“hell is other people.”
for about 80% of the watch time, aurora felt confusing. i didn’t know where it was going, but i stuck with it. i wanted to know. the build-up lasted for about two hours, more or less, but it played with my memories and it got me thinking about things i never thought about before, even if i should have, in a way in which the build up was more than two hours, it was so much of my life experience.

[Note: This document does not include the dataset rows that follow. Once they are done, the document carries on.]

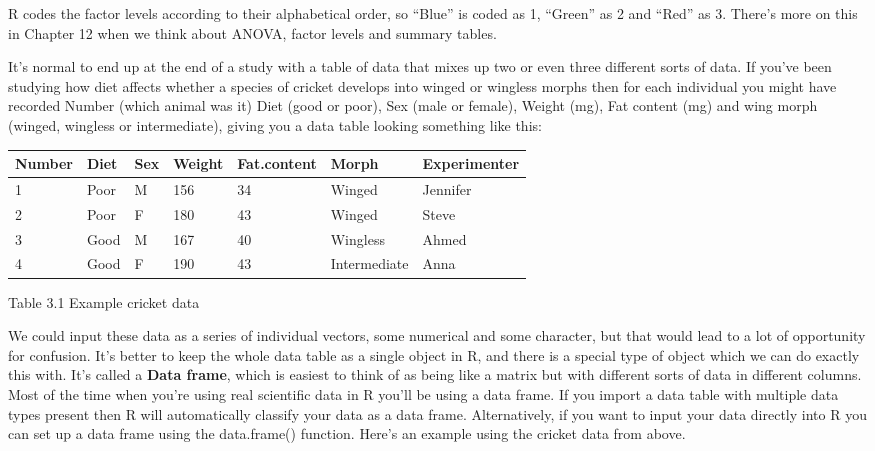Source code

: \documentclass[
]{book}
\begin{document}
R codes the factor levels according to their alphabetical order, so ``Blue'' is coded as 1, ``Green'' as 2 and ``Red'' as 3. There's more on this in Chapter 12 when we think about ANOVA, factor levels and summary tables.

It's normal to end up at the end of a study with a table of data that mixes up two or even three different sorts of data. If you've been studying how diet affects whether a species of cricket develops into winged or wingless morphs then for each individual you might have recorded Number (which animal was it) Diet (good or poor), Sex (male or female), Weight (mg), Fat content (mg) and wing morph (winged, wingless or intermediate), giving you a data table looking something like this:

\begin{longtable}[]{@{}lllllll@{}}
\toprule
Number & Diet & Sex & Weight & Fat.content & Morph & Experimenter\tabularnewline
\midrule
\endhead
1 & Poor & M & 156 & 34 & Winged & Jennifer\tabularnewline
2 & Poor & F & 180 & 43 & Winged & Steve\tabularnewline
3 & Good & M & 167 & 40 & Wingless & Ahmed\tabularnewline
4 & Good & F & 190 & 43 & Intermediate & Anna\tabularnewline
\bottomrule
\end{longtable}

Table 3.1 Example cricket data

We could input these data as a series of individual vectors, some numerical and some character, but that would lead to a lot of opportunity for confusion. It's better to keep the whole data table as a single object in R, and there is a special type of object which we can do exactly this with. It's called a \textbf{Data frame}, which is easiest to think of as being like a matrix but with different sorts of data in different columns. Most of the time when you're using real scientific data in R you'll be using a data frame. If you import a data table with multiple data types present then R will automatically classify your data as a data frame. Alternatively, if you want to input your data directly into R you can set up a data frame using the data.frame() function. Here's an example using the cricket data from above.
\end{document}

aurora could very well seem a cinematic aberration to some. maybe to the same degree it can seem a masterpiece to others. and this is a clue to why it is a masterpiece. there is no clear definition of whose side to be on, there is almost no information (till the very end), all rules are twisted and broken, the main character speaks very little, and when he does, he’s always cool and collected or refractory. i believe the key of the movie is in understanding his drama (where “drama” is used loosely, as his drama is something you can’t really comprehend, and once you do, for real, it doesn’t make sense to relate it to anything).
his killings aren’t fueled by hate, madness or what not. but that’s again, relative. and he kills his “relatives”, as his last resort to making sure his daughters end up right. or better, at least. this makes little sense to you, maybe, but it makes a whole lot of it to me (i used my utter subjectivity glasses, yet again): he’s a man who knows he’s going to die soon and he wants to leave things in order. his killings are like spring cleaning (spring killing), or, more like tidying up after yourself. in a very radical manner, yes. they are unjustly just and, if not, justified.
he doesn’t find his wife fit to care for their daughters. he doesn’t find justice fit to understand (anything). i don’t trust that justice would be able to understand the complexity of the relationship my wife and i had. and probably no one would.
to me, cristi puiu achieved what no one else did. i’ve never seen a movie that was so far away, and yet so invasive, penetrating and complex.